REQUIRED ACTION -> What is needed is an exact repetition of the lines from the first one in the data through the line with "phân vùng theo ngày trên GCS.", with no pictures.

____ RECORD SET

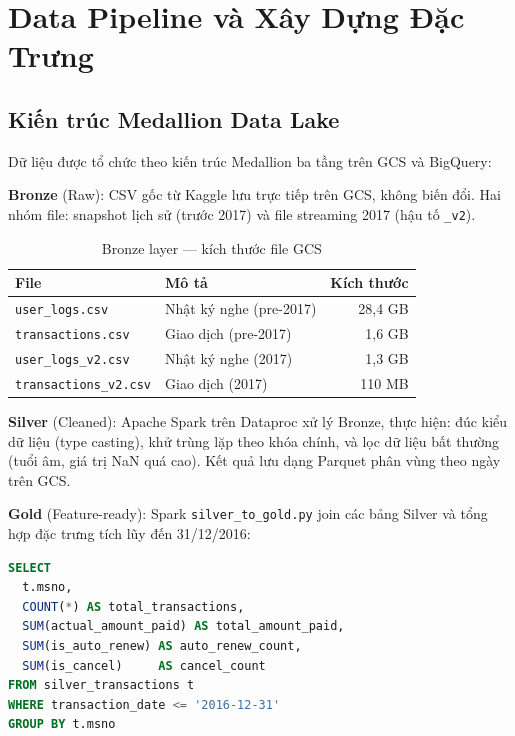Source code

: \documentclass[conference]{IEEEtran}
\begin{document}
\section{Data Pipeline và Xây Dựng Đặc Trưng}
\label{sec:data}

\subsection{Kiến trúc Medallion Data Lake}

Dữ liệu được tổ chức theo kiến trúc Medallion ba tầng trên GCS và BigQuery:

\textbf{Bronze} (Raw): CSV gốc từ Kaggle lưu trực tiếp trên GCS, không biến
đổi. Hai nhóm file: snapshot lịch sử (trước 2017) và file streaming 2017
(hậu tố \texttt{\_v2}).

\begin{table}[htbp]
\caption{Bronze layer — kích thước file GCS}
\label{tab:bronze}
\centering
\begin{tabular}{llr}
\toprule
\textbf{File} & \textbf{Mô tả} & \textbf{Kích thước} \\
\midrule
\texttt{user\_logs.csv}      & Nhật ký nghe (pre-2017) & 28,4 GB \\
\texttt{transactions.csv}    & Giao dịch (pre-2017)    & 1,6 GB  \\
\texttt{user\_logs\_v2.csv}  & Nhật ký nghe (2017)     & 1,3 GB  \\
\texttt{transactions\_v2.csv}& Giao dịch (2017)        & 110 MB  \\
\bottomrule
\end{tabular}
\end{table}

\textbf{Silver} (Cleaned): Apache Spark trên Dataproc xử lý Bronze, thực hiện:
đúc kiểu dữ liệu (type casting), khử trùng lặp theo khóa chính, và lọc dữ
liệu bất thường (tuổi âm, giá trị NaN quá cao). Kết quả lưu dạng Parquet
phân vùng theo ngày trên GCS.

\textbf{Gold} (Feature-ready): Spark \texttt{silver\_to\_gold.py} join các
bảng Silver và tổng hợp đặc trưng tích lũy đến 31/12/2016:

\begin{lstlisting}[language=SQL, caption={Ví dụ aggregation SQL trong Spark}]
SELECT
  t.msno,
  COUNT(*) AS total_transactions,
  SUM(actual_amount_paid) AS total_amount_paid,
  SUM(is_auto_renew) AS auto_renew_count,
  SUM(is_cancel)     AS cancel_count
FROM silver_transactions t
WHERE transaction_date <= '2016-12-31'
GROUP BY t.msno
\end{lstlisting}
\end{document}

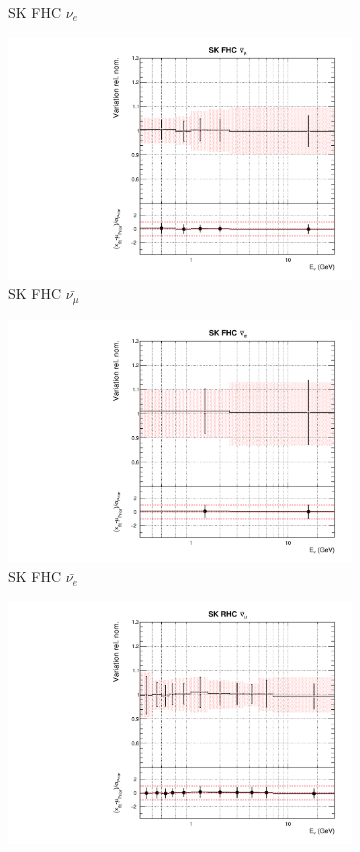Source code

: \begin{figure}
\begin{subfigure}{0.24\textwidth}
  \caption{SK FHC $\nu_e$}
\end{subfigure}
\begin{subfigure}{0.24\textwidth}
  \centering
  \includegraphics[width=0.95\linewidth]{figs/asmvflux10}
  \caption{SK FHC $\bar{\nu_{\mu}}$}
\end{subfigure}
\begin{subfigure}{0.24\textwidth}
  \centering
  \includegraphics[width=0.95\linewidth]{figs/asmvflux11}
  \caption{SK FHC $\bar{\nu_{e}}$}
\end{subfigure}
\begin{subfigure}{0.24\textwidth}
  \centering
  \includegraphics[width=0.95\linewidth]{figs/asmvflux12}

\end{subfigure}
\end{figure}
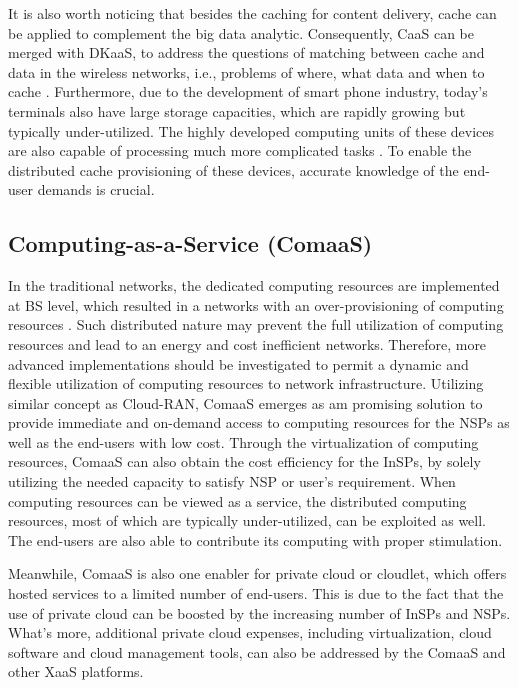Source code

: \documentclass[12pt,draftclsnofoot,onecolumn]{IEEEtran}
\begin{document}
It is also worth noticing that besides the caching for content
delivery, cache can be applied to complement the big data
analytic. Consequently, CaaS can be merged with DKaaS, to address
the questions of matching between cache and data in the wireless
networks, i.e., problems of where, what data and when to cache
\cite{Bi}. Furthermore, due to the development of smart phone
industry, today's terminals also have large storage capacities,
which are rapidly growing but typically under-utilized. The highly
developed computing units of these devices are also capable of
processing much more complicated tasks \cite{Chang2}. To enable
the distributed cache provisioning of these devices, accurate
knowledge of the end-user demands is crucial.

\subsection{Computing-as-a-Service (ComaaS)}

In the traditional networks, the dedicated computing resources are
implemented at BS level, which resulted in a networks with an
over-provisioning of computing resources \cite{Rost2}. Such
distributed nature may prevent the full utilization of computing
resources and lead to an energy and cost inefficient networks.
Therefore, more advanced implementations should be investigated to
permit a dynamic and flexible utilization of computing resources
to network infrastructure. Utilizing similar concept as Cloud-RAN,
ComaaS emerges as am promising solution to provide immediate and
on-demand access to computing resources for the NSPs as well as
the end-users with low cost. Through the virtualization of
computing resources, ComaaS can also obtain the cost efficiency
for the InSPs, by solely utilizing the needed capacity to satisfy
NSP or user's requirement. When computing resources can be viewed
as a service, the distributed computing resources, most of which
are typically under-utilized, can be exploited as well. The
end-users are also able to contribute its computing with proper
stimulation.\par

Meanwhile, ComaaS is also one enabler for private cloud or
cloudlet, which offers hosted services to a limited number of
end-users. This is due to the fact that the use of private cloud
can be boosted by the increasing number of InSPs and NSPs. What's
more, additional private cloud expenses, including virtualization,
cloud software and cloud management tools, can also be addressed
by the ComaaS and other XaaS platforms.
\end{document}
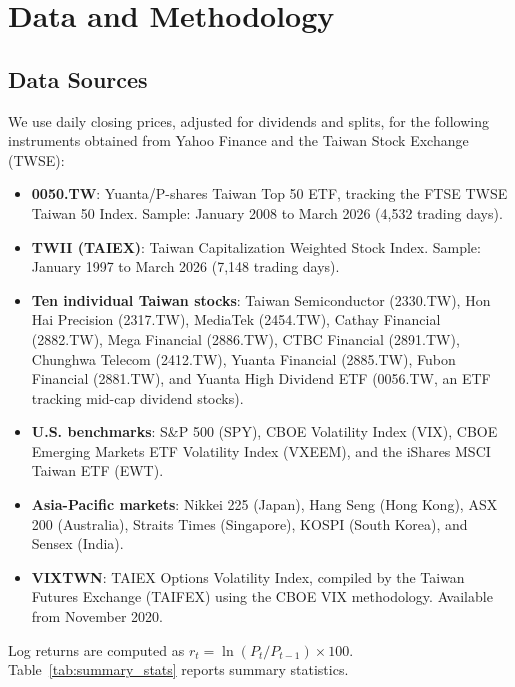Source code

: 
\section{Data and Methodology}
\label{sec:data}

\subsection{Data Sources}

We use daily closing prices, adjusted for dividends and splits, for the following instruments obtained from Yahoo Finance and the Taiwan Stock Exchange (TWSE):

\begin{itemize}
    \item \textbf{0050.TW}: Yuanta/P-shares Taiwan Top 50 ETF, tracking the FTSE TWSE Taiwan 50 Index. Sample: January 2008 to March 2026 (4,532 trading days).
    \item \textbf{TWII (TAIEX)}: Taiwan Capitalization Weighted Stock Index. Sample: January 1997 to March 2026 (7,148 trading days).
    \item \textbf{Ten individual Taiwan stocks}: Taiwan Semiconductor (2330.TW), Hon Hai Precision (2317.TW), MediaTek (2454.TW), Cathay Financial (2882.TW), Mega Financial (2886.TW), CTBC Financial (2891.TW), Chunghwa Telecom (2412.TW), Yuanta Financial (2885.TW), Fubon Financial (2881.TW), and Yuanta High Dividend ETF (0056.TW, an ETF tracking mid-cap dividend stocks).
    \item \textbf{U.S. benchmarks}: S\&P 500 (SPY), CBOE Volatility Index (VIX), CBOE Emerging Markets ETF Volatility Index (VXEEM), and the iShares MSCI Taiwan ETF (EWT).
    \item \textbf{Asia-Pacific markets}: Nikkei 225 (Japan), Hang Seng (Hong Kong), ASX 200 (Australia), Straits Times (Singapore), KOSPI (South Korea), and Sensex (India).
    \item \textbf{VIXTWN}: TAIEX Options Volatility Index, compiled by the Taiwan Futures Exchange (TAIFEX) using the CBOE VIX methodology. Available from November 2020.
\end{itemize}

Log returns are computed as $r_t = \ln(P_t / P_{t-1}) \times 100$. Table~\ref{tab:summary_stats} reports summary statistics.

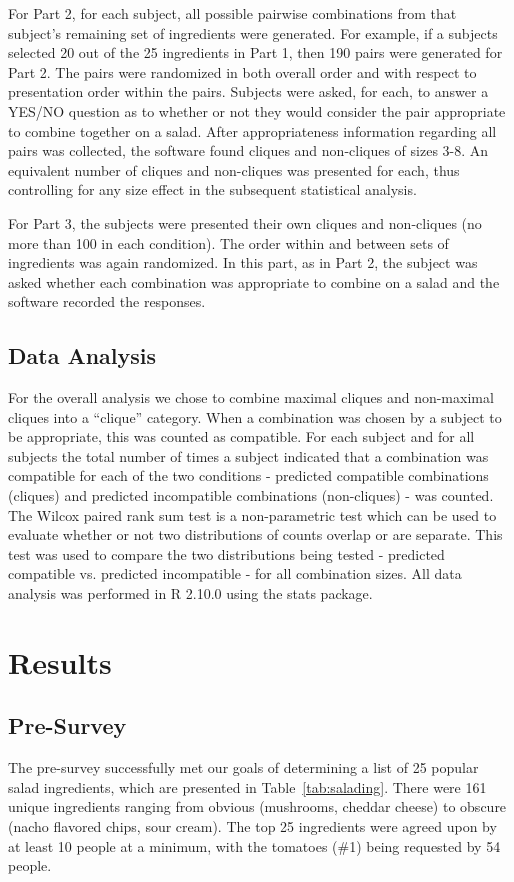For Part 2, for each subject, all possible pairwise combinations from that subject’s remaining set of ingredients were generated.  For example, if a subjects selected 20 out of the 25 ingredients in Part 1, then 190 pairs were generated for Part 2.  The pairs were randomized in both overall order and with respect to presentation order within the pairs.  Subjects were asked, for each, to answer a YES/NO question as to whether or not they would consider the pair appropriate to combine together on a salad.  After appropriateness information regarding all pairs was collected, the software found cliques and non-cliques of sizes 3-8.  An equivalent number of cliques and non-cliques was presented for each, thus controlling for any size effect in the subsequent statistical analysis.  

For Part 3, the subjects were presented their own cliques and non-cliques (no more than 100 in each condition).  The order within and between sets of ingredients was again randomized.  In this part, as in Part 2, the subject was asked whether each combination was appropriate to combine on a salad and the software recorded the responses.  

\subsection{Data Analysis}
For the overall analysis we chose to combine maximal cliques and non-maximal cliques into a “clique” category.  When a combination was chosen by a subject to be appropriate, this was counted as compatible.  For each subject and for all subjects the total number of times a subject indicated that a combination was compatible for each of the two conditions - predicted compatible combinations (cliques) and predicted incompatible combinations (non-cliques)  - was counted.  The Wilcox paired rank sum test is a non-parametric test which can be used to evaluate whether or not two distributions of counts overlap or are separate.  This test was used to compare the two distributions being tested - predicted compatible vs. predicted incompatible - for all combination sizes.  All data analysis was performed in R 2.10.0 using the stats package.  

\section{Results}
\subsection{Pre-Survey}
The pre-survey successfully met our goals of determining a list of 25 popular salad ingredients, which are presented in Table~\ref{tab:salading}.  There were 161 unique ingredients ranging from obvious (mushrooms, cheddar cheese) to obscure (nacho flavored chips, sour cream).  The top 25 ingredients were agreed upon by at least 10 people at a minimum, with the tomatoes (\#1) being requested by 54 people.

________

TASK RESULT ->
Source code

: \documentclass[conference]{IEEEtran}
\begin{document}
\section{Data Pipeline và Xây Dựng Đặc Trưng}
\label{sec:data}

\subsection{Kiến trúc Medallion Data Lake}

Dữ liệu được tổ chức theo kiến trúc Medallion ba tầng trên GCS và BigQuery:

\textbf{Bronze} (Raw): CSV gốc từ Kaggle lưu trực tiếp trên GCS, không biến
đổi. Hai nhóm file: snapshot lịch sử (trước 2017) và file streaming 2017
(hậu tố \texttt{\_v2}).

\begin{table}[htbp]
\caption{Bronze layer — kích thước file GCS}
\label{tab:bronze}
\centering
\begin{tabular}{llr}
\toprule
\textbf{File} & \textbf{Mô tả} & \textbf{Kích thước} \\
\midrule
\texttt{user\_logs.csv}      & Nhật ký nghe (pre-2017) & 28,4 GB \\
\texttt{transactions.csv}    & Giao dịch (pre-2017)    & 1,6 GB  \\
\texttt{user\_logs\_v2.csv}  & Nhật ký nghe (2017)     & 1,3 GB  \\
\texttt{transactions\_v2.csv}& Giao dịch (2017)        & 110 MB  \\
\bottomrule
\end{tabular}
\end{table}

\textbf{Silver} (Cleaned): Apache Spark trên Dataproc xử lý Bronze, thực hiện:
đúc kiểu dữ liệu (type casting), khử trùng lặp theo khóa chính, và lọc dữ
liệu bất thường (tuổi âm, giá trị NaN quá cao). Kết quả lưu dạng Parquet
phân vùng theo ngày trên GCS.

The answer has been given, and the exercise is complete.